Work order:
Lines that include the string "different" are the ones to copy from the entries below.

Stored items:
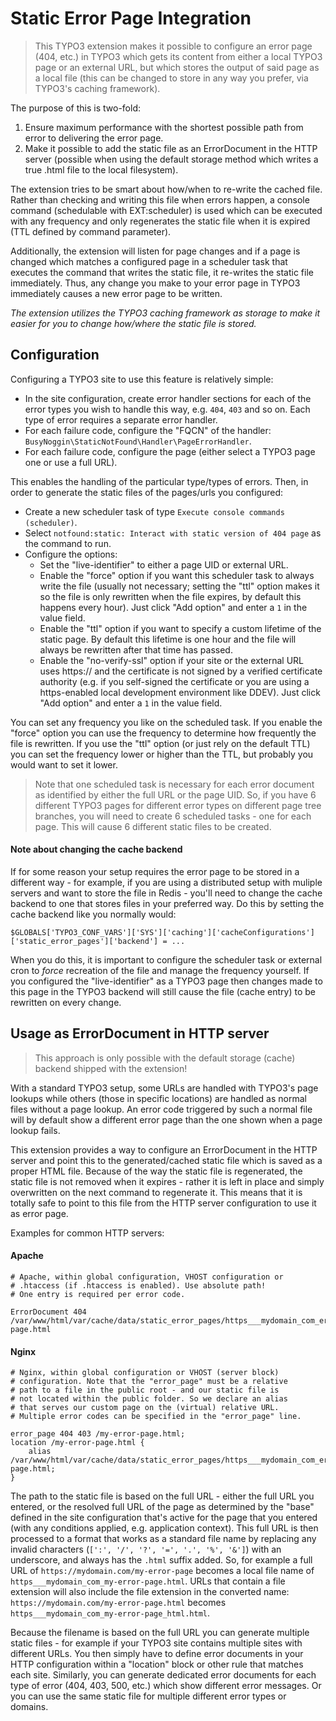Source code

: Static Error Page Integration
=============================

> This TYPO3 extension makes it possible to configure an error page (404, etc.) in TYPO3 which gets its content from
> either a local TYPO3 page or an external URL, but which stores the output of said page as a local file (this can be
> changed to store in any way you prefer, via TYPO3's caching framework).

The purpose of this is two-fold:

1. Ensure maximum performance with the shortest possible path from error to delivering the error page.
2. Make it possible to add the static file as an ErrorDocument in the HTTP server (possible when using the default
   storage method which writes a true .html file to the local filesystem).

The extension tries to be smart about how/when to re-write the cached file. Rather than checking and writing this file
when errors happen, a console command (schedulable with EXT:scheduler) is used which can be executed with any frequency
and only regenerates the static file when it is expired (TTL defined by command parameter).

Additionally, the extension will listen for page changes and if a page is changed which matches a configured page in a
scheduler task that executes the command that writes the static file, it re-writes the static file immediately. Thus,
any change you make to your error page in TYPO3 immediately causes a new error page to be written.

_The extension utilizes the TYPO3 caching framework as storage to make it easier for you to change how/where the static
file is stored._

Configuration
-------------

Configuring a TYPO3 site to use this feature is relatively simple:

* In the site configuration, create error handler sections for each of the error types you wish to handle this way,
  e.g. `404`, `403` and so on. Each type of error requires a separate error handler.
* For each failure code, configure the "FQCN" of the handler: `BusyNoggin\StaticNotFound\Handler\PageErrorHandler`.
* For each failure code, configure the page (either select a TYPO3 page one or use a full URL).

This enables the handling of the particular type/types of errors. Then, in order to generate the static files of the
pages/urls you configured:

* Create a new scheduler task of type `Execute console commands (scheduler)`.
* Select `notfound:static: Interact with static version of 404 page` as the command to run.
* Configure the options:
  * Set the "live-identifier" to either a page UID or external URL.
  * Enable the "force" option if you want this scheduler task to always write the file (usually not necessary; setting
    the "ttl" option makes it so the file is only rewritten when the file expires, by default this happens every hour).
    Just click "Add option" and enter a `1` in the value field.
  * Enable the "ttl" option if you want to specify a custom lifetime of the static page. By default this lifetime is
    one hour and the file will always be rewritten after that time has passed.
  * Enable the "no-verify-ssl" option if your site or the external URL uses https:// and the certificate is not signed
    by a verified certificate authority (e.g. if you self-signed the certificate or you are using a https-enabled local
    development environment like DDEV). Just click "Add option" and enter a `1` in the value field.

You can set any frequency you like on the scheduled task. If you enable the "force" option you can use the frequency to
determine how frequently the file is rewritten. If you use the "ttl" option (or just rely on the default TTL) you can
set the frequency lower or higher than the TTL, but probably you would want to set it lower.

> Note that one scheduled task is necessary for each error document as identified by either the full URL or the page
> UID. So, if you have 6 different TYPO3 pages for different error types on different page tree branches, you will need
> to create 6 scheduled tasks - one for each page. This will cause 6 different static files to be created.

#### Note about changing the cache backend

If for some reason your setup requires the error page to be stored in a different way - for example, if you are using
a distributed setup with muliple servers and want to store the file in Redis - you'll need to change the cache backend
to one that stores files in your preferred way. Do this by setting the cache backend like you normally would:

```
$GLOBALS['TYPO3_CONF_VARS']['SYS']['caching']['cacheConfigurations']['static_error_pages']['backend'] = ...
```

When you do this, it is important to configure the scheduler task or external cron to _force_ recreation of the file and
manage the frequency yourself. If you configured the "live-identifier" as a TYPO3 page then changes made to this page in
the TYPO3 backend will still cause the file (cache entry) to be rewritten on every change.

Usage as ErrorDocument in HTTP server
-------------------------------------

> This approach is only possible with the default storage (cache) backend shipped with the extension!

With a standard TYPO3 setup, some URLs are handled with TYPO3's page lookups while others (those in specific locations)
are handled as normal files without a page lookup. An error code triggered by such a normal file will by default show a
different error page than the one shown when a page lookup fails.

This extension provides a way to configure an ErrorDocument in the HTTP server and point this to the generated/cached
static file which is saved as a proper HTML file. Because of the way the static file is regenerated, the static file is
not removed when it expires - rather it is left in place and simply overwritten on the next command to regenerate it.
This means that it is totally safe to point to this file from the HTTP server configuration to use it as error page.

Examples for common HTTP servers:

#### Apache

```
# Apache, within global configuration, VHOST configuration or
# .htaccess (if .htaccess is enabled). Use absolute path!
# One entry is required per error code.

ErrorDocument 404 /var/www/html/var/cache/data/static_error_pages/https___mydomain_com_error-page.html
```

#### Nginx

```
# Nginx, within global configuration or VHOST (server block)
# configuration. Note that the "error_page" must be a relative
# path to a file in the public root - and our static file is
# not located within the public folder. So we declare an alias
# that serves our custom page on the (virtual) relative URL.
# Multiple error codes can be specified in the "error_page" line.

error_page 404 403 /my-error-page.html;
location /my-error-page.html {
    alias /var/www/html/var/cache/data/static_error_pages/https___mydomain_com_error-page.html;
}
```

The path to the static file is based on the full URL - either the full URL you entered, or the resolved full URL of the
page as determined by the "base" defined in the site configuration that's active for the page that you entered (with any
conditions applied, e.g. application context). This full URL is then processed to a format that works as a standard file
name by replacing any invalid characters (`[':', '/', '?', '=', '.', '%', '&']`) with an underscore, and always has the
`.html` suffix added. So, for example a full URL of `https://mydomain.com/my-error-page` becomes a local file name of
`https___mydomain_com_my-error-page.html`. URLs that contain a file extension will also include the file extension in
the converted name: `https://mydomain.com/my-error-page.html` becomes `https___mydomain_com_my-error-page_html.html`.

Because the filename is based on the full URL you can generate multiple static files - for example if your TYPO3 site
contains multiple sites with different URLs. You then simply have to define error documents in your HTTP configuration
within a "location" block or other rule that matches each site. Similarly, you can generate dedicated error documents
for each type of error (404, 403, 500, etc.) which show different error messages. Or you can use the same static file
for multiple different error types or domains.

Response area:
> UID. So, if you have 6 different TYPO3 pages for different error types on different page tree branches, you will need
> to create 6 scheduled tasks - one for each page. This will cause 6 different static files to be created.
If for some reason your setup requires the error page to be stored in a different way - for example, if you are using
different error page than the one shown when a page lookup fails.
contains multiple sites with different URLs. You then simply have to define error documents in your HTTP configuration
for each type of error (404, 403, 500, etc.) which show different error messages. Or you can use the same static file
for multiple different error types or domains.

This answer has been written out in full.